Fanglin Chen, Jianfu Zhou
Department of Computer Science
Dartmouth College
{fanglin.chen.gr, jianfu.zhou.gr}@dartmouth.edu

1  Review

Nowadays, there have been many research papers focusing on using text data to infer human personality [1,2,3]. However, the associations between word categories and personality are relatively weak [1]. To infer personality more accurately, we need to utilize information more than those simple linguistic markers. Massive data from our pervasive smartphones give us this opportunity.
In our project, we focus on inferring human personality, especially five core traits (known as Big Five Personality Traits [4]), by means of looking into the daily mobile phone behavioral data (e.g. social interaction, calling behavior) [5], hoping that we could find out the correlation between mobile phone behavioral data and personality categorization.
In our project, we will use the MIT Friend and Family dataset [6]. This dataset consists of two parts: the sensor data and the survey data, which together show the social structure of a young family residential living community.
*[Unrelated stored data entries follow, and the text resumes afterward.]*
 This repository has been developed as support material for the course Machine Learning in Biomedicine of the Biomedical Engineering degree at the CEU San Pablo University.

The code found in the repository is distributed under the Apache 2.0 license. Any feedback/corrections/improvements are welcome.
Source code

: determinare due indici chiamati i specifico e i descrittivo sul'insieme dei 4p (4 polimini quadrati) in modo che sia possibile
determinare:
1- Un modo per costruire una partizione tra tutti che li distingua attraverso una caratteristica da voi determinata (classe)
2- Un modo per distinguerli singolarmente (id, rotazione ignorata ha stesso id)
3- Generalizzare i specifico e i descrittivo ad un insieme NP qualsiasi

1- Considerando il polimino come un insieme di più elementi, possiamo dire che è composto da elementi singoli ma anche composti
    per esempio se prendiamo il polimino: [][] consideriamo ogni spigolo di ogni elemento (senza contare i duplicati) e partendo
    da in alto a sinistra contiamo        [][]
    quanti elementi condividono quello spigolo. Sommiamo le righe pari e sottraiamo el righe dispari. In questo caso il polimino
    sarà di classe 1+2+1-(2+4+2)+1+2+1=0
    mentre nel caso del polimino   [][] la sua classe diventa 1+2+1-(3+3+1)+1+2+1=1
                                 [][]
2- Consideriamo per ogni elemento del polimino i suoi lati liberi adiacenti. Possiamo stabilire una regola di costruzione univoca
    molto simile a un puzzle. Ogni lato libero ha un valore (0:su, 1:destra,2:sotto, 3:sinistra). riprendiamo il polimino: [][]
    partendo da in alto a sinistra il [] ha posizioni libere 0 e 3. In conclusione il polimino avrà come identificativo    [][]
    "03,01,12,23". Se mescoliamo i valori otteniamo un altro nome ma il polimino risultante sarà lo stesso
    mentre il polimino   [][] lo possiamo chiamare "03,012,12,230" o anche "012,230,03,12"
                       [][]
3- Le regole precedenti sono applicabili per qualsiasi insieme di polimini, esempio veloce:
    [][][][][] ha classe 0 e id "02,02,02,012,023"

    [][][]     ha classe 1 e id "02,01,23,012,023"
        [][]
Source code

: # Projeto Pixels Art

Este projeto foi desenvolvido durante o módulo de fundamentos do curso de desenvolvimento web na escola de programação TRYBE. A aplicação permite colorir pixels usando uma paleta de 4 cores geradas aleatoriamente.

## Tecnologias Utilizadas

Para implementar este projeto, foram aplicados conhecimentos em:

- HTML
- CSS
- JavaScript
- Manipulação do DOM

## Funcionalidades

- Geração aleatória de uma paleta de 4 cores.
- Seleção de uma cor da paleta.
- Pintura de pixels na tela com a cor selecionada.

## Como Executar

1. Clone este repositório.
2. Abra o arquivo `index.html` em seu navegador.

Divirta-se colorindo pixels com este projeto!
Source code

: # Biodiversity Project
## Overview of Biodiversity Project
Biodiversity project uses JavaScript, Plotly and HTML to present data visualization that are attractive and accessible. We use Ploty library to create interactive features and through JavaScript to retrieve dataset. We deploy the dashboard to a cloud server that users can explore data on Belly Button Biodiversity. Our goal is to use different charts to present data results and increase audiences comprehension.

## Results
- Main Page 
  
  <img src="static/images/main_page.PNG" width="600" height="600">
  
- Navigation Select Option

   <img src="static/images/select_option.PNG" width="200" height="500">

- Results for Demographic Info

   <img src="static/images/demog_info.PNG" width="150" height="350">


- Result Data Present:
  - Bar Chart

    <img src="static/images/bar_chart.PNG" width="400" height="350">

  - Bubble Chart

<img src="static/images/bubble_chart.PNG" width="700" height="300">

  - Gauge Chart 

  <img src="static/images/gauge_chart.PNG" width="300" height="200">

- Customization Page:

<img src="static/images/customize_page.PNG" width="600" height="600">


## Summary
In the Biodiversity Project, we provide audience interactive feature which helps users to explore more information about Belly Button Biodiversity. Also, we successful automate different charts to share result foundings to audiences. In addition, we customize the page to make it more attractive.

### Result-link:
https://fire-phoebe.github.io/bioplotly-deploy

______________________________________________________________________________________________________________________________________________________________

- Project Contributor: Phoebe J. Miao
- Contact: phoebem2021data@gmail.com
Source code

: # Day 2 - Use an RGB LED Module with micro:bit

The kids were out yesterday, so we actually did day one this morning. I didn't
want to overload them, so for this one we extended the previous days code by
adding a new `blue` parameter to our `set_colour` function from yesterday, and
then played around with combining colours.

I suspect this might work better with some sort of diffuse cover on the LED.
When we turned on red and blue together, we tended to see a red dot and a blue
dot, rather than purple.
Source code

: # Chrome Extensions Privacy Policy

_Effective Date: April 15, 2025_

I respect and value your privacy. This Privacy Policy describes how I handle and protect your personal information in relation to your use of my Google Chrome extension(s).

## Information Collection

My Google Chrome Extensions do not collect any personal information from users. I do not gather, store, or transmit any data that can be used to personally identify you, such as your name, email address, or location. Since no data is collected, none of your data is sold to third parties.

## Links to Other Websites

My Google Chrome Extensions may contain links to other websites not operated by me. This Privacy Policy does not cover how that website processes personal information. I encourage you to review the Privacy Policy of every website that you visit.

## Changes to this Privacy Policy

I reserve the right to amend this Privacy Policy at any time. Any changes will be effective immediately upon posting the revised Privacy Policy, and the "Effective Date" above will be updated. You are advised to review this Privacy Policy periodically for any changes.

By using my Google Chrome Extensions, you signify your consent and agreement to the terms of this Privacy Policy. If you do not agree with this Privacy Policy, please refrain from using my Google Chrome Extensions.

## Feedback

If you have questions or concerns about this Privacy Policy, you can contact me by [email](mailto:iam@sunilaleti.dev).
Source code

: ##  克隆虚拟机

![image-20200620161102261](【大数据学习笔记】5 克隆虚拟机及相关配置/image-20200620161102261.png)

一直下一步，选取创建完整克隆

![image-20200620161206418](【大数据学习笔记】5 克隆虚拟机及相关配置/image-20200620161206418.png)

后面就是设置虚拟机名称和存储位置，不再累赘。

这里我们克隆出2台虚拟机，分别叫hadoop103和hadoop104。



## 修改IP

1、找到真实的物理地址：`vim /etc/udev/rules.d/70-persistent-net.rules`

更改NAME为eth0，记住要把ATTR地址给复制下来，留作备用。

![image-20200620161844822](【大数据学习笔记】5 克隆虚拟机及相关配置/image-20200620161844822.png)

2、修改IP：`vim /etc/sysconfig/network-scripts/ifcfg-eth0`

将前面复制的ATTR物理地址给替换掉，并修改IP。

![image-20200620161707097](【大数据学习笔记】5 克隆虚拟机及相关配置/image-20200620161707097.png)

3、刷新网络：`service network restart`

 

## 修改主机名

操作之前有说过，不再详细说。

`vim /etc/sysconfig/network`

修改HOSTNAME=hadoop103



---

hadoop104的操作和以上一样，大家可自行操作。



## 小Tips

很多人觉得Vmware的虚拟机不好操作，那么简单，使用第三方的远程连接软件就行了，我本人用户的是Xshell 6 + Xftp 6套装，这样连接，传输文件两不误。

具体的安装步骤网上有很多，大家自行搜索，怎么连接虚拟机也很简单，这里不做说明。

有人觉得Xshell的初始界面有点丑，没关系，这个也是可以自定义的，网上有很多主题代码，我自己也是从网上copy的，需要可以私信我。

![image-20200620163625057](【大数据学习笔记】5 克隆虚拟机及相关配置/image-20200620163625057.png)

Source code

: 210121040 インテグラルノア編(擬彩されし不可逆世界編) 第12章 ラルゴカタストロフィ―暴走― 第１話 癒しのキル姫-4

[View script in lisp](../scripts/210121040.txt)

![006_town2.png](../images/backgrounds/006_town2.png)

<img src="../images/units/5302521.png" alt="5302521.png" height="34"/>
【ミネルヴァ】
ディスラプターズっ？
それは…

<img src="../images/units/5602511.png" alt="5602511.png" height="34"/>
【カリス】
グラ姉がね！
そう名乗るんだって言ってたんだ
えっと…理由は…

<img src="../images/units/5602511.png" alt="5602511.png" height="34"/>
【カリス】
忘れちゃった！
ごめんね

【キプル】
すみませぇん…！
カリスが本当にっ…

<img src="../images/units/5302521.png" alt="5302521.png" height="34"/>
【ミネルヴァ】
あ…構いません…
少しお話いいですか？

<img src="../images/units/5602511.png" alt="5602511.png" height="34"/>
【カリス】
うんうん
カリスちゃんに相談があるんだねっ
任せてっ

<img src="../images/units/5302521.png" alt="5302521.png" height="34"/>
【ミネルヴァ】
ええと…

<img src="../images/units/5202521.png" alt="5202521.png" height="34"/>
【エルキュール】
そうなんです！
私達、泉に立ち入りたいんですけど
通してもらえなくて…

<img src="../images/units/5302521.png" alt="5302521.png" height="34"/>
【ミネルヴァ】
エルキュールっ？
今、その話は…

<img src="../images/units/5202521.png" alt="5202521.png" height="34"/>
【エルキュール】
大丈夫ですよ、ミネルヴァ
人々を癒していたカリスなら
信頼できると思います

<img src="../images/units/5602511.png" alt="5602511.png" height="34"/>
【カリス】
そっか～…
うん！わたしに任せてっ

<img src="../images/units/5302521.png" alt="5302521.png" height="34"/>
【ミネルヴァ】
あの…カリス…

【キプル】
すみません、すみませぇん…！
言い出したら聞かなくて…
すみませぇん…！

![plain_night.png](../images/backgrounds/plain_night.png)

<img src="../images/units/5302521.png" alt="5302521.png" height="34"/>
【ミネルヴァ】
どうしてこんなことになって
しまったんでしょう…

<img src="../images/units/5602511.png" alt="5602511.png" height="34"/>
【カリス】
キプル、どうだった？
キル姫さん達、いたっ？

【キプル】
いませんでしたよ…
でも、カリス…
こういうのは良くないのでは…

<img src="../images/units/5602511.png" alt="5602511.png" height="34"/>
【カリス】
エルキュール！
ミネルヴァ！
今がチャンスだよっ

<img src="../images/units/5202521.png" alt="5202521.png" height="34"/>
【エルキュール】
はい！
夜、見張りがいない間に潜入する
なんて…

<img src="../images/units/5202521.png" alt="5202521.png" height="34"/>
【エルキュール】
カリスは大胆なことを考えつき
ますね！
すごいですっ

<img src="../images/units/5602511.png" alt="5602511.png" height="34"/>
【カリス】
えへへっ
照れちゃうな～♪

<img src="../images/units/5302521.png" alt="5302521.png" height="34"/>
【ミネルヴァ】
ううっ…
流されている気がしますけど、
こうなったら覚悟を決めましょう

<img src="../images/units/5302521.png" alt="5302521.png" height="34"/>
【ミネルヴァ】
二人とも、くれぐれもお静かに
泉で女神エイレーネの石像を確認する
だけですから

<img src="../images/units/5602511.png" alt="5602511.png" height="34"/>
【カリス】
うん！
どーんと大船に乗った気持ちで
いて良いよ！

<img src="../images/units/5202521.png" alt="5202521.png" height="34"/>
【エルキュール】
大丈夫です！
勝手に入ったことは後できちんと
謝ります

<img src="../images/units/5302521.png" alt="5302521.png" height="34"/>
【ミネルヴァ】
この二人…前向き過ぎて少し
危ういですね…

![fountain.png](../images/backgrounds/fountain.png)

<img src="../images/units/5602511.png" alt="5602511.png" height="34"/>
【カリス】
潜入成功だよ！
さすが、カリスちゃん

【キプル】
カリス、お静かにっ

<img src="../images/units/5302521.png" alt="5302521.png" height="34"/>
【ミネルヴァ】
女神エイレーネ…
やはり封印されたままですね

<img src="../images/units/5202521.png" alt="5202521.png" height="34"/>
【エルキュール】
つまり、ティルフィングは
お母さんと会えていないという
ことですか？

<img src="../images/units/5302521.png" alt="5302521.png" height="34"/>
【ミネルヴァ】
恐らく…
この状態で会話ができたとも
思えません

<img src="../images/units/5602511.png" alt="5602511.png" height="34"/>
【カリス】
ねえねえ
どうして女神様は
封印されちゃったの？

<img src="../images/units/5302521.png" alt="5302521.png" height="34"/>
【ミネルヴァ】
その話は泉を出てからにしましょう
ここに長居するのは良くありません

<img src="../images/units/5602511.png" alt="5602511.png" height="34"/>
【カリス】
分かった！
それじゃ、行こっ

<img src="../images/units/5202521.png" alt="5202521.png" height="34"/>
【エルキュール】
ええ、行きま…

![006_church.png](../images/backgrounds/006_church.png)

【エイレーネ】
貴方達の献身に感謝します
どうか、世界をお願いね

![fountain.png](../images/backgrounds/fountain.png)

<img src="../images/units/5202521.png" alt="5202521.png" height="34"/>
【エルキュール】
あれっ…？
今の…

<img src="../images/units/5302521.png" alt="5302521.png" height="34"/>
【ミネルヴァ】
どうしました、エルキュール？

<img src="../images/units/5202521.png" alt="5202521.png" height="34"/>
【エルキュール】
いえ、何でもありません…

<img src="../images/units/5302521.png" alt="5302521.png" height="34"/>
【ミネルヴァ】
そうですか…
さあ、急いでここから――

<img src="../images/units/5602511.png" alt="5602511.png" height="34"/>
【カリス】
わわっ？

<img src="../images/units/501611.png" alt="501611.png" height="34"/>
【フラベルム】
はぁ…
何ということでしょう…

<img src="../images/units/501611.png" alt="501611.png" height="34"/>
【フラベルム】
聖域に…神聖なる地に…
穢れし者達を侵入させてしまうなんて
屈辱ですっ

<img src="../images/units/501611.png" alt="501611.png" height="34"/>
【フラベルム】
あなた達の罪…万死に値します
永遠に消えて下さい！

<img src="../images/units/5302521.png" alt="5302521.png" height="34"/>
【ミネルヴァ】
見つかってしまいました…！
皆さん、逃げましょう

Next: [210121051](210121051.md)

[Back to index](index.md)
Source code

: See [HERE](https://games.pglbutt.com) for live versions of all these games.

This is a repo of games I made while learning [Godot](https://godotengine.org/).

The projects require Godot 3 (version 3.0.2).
To be specific, (a) the sensor data shows the proximity to other people and records of phone calls and text messages (SMS), and (b) the survey data shows the relations with other participants in the community before the test, social interactions and the personality indicators. 53 participants took the Big Five Personality Test [7]. In the dataset, each person's personality in this group of people has been labelled.

2  Methodology

2.1  Preprocessing

The bluetooth data measures the physical co-location behavior in a person's daily life. If there is a bluetooth mobile device entering a user's radiation range, then a co-location behavior is monitored. To eliminate random occurrence of co-location behavior, we don't take into account the co-location behavior which has relative low-frequency occurrence.
The text messages and voice calls measure the communicational behaviour of a person in everyday life. If there are text messages or voice calls between two people, that means they are in each other's contacts.
Before calculating the features, we carried out Laplace smoothing on the dataset. We scale all the features to improve the convergence rates and reduce the influence of different ranges of feature value. From the dataset we get the questionnaire answers of "The Big Five Inventory" [7], then get the 100-point scale scores of each personality dimension. We simplify the personality score into binary class. When the score is higher 50, we regard it as the first class. For the score which is lower than 50, we regard it as the second class.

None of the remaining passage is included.